## What you should do
Every line holding "护理评估" should be copied from the records below.

[Recorded data]
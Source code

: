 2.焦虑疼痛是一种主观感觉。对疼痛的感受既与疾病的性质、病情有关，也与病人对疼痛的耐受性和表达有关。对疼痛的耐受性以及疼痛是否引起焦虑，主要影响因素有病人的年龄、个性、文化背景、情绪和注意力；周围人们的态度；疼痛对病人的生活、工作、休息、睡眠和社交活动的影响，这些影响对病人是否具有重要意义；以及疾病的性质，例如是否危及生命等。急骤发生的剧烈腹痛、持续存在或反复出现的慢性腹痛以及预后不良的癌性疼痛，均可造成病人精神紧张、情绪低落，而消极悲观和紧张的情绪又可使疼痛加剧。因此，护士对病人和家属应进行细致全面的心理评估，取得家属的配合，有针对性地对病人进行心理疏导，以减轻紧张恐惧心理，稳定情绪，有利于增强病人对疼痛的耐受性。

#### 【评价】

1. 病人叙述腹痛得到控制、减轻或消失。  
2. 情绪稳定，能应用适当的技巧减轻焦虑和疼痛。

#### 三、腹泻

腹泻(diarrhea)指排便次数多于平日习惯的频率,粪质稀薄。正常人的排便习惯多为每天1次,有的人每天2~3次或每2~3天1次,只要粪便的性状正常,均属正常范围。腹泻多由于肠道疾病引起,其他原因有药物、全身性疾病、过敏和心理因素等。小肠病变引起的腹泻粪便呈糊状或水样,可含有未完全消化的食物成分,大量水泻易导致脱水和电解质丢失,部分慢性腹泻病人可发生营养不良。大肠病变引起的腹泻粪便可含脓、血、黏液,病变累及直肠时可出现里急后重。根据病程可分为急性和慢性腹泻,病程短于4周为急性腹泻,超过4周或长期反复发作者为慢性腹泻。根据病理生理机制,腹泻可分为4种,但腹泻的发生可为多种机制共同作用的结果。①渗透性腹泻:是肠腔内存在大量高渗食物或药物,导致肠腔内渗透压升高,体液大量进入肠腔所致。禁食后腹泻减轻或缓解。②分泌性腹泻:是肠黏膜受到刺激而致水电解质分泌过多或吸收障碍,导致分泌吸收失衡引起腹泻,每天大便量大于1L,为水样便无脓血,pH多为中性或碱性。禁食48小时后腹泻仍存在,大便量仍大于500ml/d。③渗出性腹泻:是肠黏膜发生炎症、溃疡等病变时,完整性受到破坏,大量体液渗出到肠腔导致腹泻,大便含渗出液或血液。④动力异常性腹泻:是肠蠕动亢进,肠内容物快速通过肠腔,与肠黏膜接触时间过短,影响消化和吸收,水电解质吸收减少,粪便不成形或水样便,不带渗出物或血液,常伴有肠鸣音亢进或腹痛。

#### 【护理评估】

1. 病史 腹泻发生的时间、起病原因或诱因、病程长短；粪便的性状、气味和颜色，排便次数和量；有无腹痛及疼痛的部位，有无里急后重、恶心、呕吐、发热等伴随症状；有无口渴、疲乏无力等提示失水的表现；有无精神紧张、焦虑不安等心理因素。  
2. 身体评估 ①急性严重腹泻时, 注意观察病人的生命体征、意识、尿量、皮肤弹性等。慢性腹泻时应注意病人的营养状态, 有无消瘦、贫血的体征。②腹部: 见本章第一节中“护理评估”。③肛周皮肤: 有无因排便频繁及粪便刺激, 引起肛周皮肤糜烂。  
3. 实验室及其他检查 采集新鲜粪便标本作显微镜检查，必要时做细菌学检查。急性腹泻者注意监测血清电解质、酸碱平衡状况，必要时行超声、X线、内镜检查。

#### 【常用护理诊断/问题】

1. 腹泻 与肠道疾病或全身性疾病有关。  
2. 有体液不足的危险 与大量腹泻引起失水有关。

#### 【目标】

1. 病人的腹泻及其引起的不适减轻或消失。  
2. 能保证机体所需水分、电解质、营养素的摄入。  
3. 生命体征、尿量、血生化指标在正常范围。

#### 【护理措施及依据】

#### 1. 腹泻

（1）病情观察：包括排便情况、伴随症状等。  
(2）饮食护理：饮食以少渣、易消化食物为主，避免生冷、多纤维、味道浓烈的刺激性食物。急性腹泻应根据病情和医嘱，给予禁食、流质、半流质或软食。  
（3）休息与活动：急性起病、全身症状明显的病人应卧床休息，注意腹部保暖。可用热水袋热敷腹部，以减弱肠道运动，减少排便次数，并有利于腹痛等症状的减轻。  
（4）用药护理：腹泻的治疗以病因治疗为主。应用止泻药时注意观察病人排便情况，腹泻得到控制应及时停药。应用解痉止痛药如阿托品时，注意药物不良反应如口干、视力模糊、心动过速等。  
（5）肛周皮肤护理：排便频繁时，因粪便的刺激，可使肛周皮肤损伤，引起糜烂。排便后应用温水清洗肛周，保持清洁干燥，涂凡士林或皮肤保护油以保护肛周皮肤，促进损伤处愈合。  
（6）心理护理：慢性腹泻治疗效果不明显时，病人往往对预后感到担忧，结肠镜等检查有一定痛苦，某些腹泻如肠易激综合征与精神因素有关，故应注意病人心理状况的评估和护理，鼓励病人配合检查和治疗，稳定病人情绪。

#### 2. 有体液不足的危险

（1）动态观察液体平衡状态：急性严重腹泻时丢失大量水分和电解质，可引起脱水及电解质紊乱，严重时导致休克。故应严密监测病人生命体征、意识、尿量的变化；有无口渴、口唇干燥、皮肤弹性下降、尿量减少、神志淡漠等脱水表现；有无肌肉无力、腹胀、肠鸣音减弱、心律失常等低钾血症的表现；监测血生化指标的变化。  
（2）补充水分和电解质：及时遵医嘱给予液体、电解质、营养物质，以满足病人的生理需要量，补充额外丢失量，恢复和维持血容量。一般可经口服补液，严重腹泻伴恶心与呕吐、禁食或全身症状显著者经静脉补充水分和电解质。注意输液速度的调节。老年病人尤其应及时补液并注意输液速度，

* * *

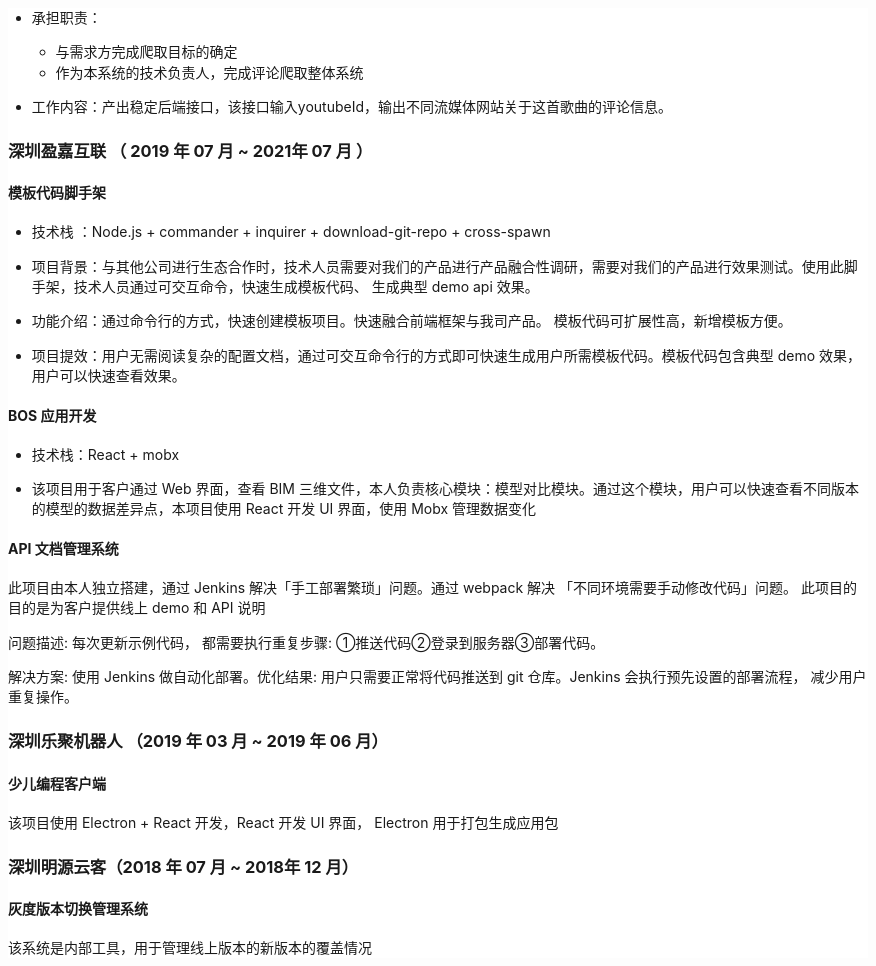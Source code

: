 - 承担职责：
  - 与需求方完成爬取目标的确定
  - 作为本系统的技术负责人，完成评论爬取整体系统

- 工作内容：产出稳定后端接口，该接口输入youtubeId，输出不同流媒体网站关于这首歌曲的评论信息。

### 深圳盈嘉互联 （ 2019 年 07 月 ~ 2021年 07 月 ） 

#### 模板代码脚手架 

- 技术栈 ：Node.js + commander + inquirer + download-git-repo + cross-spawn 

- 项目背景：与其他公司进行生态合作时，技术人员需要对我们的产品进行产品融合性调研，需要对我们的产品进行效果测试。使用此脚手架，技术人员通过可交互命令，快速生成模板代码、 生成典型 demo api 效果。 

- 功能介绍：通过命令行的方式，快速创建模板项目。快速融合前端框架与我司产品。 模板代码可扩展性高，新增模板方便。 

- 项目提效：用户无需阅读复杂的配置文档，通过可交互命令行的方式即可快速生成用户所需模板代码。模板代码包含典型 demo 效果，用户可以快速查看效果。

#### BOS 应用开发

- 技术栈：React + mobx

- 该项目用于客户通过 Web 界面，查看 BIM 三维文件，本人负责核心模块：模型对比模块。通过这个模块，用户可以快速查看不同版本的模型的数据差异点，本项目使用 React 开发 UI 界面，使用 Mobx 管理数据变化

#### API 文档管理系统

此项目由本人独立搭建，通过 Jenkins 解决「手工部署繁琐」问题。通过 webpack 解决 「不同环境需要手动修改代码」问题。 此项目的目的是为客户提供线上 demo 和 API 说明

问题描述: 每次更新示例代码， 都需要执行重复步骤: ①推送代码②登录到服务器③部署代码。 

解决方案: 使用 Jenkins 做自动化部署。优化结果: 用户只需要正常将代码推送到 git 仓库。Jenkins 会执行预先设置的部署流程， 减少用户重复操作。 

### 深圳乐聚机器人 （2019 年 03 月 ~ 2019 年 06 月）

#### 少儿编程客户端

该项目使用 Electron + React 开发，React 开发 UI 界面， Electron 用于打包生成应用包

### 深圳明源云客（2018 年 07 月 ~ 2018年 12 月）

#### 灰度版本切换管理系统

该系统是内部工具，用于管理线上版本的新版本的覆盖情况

## Problem solution
#### 【护理评估】
2. 身体评估 ①急性严重腹泻时, 注意观察病人的生命体征、意识、尿量、皮肤弹性等。慢性腹泻时应注意病人的营养状态, 有无消瘦、贫血的体征。②腹部: 见本章第一节中“护理评估”。③肛周皮肤: 有无因排便频繁及粪便刺激, 引起肛周皮肤糜烂。  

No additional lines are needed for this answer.